Task brief: Identify all lines in the listing that include the word "beta", and copy them out.

**** Record excerpts ****

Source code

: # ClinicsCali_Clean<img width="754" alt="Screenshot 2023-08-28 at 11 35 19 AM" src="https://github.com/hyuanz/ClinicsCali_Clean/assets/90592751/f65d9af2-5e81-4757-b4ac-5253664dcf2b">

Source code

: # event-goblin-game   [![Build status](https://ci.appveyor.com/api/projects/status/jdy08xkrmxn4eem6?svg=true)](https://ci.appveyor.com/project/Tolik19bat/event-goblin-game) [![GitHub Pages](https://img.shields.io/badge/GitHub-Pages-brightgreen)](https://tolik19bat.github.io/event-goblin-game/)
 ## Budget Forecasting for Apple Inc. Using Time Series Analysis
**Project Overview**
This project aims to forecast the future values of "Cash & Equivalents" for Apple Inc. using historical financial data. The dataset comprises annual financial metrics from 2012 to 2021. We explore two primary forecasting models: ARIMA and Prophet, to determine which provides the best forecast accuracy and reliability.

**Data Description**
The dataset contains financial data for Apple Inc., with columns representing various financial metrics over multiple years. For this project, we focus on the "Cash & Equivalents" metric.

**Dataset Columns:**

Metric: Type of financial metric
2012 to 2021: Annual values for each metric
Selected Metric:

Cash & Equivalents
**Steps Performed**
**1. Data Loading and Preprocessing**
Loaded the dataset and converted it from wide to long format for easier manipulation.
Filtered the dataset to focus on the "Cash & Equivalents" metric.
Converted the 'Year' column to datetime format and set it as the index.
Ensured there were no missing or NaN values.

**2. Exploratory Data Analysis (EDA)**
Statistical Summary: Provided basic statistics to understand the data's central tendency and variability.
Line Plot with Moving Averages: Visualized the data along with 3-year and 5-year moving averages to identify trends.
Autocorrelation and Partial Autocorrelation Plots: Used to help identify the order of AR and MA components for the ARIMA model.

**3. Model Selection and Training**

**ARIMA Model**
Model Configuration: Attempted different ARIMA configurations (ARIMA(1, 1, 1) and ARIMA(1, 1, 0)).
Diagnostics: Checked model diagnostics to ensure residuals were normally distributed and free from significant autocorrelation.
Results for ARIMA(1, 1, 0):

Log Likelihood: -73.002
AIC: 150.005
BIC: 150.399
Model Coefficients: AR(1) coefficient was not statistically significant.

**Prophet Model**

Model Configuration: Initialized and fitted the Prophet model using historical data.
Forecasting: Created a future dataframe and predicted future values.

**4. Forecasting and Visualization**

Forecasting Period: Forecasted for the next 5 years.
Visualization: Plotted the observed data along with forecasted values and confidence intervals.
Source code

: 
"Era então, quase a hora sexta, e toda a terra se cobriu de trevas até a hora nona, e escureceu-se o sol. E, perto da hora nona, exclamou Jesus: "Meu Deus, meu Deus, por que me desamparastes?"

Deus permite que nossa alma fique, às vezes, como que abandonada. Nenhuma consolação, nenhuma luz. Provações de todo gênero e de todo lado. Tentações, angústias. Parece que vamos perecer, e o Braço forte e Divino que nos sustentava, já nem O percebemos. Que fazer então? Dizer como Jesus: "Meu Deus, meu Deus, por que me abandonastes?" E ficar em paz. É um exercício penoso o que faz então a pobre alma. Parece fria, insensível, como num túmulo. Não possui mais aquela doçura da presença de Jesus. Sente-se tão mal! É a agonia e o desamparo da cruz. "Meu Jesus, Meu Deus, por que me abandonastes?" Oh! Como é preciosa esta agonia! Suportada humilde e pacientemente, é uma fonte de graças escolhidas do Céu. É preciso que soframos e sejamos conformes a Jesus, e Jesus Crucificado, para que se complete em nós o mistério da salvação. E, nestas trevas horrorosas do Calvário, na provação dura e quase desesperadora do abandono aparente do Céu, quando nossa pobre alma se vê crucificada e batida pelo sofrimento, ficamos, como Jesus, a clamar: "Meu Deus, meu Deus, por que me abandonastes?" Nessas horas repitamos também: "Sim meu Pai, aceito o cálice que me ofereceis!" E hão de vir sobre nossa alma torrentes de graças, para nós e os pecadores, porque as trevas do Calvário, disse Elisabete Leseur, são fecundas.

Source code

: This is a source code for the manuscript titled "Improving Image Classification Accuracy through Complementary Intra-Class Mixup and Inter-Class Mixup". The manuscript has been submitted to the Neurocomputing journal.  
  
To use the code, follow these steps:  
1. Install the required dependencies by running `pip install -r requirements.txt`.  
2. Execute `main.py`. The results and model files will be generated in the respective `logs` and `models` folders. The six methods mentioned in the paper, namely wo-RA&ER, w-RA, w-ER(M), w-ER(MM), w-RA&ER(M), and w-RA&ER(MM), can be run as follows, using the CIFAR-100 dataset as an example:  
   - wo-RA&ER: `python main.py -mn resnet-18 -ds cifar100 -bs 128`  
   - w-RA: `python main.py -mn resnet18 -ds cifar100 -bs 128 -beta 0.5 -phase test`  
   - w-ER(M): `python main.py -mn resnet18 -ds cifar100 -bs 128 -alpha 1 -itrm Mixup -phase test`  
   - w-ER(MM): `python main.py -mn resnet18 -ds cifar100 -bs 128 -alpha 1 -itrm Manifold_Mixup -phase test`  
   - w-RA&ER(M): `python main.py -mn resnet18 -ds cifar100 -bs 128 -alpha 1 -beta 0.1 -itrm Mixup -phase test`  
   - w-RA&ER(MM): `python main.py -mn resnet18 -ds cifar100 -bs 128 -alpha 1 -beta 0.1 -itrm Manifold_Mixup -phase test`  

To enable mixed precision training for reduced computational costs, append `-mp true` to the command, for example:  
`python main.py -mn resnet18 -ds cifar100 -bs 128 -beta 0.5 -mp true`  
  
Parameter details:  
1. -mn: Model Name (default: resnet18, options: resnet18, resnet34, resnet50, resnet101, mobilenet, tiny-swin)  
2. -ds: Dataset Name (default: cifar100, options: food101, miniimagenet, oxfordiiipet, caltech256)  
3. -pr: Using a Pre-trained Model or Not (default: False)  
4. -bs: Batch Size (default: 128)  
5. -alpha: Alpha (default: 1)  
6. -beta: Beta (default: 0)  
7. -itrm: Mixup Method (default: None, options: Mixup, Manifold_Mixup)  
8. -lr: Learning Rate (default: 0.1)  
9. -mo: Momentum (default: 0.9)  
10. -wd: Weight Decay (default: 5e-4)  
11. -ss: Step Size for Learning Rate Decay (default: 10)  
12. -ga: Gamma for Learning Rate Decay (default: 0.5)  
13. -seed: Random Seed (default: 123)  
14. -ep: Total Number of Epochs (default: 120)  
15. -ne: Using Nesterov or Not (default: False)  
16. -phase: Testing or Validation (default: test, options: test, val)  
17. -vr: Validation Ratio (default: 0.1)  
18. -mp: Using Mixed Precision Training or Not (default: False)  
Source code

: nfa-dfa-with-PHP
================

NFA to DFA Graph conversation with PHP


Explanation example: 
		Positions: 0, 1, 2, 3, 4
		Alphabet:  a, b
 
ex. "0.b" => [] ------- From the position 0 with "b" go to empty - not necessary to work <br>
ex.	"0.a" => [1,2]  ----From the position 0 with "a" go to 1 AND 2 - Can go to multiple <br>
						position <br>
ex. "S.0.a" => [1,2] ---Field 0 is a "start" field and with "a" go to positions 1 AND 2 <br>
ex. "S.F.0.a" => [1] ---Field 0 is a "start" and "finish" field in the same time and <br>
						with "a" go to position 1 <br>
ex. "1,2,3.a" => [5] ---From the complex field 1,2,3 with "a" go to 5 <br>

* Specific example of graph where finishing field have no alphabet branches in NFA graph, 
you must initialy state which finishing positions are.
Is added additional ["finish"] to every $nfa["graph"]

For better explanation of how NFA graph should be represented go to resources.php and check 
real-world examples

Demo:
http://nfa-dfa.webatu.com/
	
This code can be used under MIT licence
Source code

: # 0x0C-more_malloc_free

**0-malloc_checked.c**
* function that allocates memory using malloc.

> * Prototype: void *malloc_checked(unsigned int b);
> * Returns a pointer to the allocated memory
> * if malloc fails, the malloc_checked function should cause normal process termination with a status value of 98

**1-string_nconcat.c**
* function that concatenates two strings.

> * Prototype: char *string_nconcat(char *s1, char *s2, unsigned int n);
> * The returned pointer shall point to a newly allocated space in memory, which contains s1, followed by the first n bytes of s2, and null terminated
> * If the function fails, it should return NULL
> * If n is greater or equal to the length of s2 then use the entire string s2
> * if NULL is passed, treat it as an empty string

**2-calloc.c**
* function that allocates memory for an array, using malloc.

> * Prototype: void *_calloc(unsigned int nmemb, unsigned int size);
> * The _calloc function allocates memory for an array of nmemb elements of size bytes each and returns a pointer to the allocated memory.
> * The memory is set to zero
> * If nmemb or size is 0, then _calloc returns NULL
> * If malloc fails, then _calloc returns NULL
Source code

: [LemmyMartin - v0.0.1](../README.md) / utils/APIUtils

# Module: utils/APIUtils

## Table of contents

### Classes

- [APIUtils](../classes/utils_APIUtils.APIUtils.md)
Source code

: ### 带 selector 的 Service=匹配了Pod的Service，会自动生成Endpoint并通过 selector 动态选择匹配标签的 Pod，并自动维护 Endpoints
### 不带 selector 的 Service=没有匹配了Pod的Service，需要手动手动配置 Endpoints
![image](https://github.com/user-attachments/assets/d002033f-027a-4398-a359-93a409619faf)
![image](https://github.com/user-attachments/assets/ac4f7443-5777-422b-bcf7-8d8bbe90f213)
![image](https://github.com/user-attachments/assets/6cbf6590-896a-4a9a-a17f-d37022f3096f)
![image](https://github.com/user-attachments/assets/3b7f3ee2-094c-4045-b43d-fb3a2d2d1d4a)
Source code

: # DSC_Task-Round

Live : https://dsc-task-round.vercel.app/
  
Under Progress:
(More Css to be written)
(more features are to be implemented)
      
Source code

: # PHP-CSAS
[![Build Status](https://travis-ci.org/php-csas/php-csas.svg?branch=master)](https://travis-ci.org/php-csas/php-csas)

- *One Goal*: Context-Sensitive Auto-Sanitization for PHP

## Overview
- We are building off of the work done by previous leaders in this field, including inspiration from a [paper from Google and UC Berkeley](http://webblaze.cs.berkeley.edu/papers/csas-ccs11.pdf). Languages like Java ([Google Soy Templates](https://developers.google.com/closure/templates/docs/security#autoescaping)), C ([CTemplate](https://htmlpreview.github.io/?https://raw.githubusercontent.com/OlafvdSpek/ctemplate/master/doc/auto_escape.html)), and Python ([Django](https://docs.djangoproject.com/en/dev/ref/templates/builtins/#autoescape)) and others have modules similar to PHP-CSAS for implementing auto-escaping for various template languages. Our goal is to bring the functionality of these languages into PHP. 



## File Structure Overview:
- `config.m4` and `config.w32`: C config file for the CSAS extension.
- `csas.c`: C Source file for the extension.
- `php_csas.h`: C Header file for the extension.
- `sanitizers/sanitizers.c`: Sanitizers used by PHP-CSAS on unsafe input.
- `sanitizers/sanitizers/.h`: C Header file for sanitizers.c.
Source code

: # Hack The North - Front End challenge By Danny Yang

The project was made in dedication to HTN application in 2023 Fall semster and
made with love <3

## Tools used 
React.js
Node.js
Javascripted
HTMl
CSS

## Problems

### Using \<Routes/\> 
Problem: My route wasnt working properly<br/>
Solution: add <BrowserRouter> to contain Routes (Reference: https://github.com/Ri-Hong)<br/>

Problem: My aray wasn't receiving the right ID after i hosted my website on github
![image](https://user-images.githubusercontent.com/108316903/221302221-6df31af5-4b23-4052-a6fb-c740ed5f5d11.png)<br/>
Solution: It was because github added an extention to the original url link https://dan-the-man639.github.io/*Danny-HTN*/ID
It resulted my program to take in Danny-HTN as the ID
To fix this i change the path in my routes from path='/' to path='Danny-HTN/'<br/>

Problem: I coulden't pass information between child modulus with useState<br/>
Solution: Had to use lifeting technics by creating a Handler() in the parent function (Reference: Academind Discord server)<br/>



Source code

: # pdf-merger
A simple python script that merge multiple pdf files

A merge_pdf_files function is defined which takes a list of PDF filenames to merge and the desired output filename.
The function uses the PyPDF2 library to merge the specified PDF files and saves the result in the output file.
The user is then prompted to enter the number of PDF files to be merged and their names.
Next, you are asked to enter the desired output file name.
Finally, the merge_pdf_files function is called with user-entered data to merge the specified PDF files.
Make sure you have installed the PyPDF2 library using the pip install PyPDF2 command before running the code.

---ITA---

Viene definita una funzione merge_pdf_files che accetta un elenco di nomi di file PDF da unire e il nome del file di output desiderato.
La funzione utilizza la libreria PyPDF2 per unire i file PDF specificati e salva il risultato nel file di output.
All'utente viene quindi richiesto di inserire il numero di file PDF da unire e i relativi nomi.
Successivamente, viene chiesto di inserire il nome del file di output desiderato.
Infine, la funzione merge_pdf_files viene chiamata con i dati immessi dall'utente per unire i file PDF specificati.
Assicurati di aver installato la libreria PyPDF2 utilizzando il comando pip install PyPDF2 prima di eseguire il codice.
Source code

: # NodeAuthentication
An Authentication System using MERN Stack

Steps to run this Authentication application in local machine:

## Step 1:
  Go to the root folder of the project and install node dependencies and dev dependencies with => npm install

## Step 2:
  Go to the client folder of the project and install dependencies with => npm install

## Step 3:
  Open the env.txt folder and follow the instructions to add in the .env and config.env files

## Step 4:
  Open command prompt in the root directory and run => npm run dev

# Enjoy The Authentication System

****

Expected answer:
   - w-RA: `python main.py -mn resnet18 -ds cifar100 -bs 128 -beta 0.5 -phase test`  
   - w-RA&ER(M): `python main.py -mn resnet18 -ds cifar100 -bs 128 -alpha 1 -beta 0.1 -itrm Mixup -phase test`  
   - w-RA&ER(MM): `python main.py -mn resnet18 -ds cifar100 -bs 128 -alpha 1 -beta 0.1 -itrm Manifold_Mixup -phase test`  
`python main.py -mn resnet18 -ds cifar100 -bs 128 -beta 0.5 -mp true`  
6. -beta: Beta (default: 0)  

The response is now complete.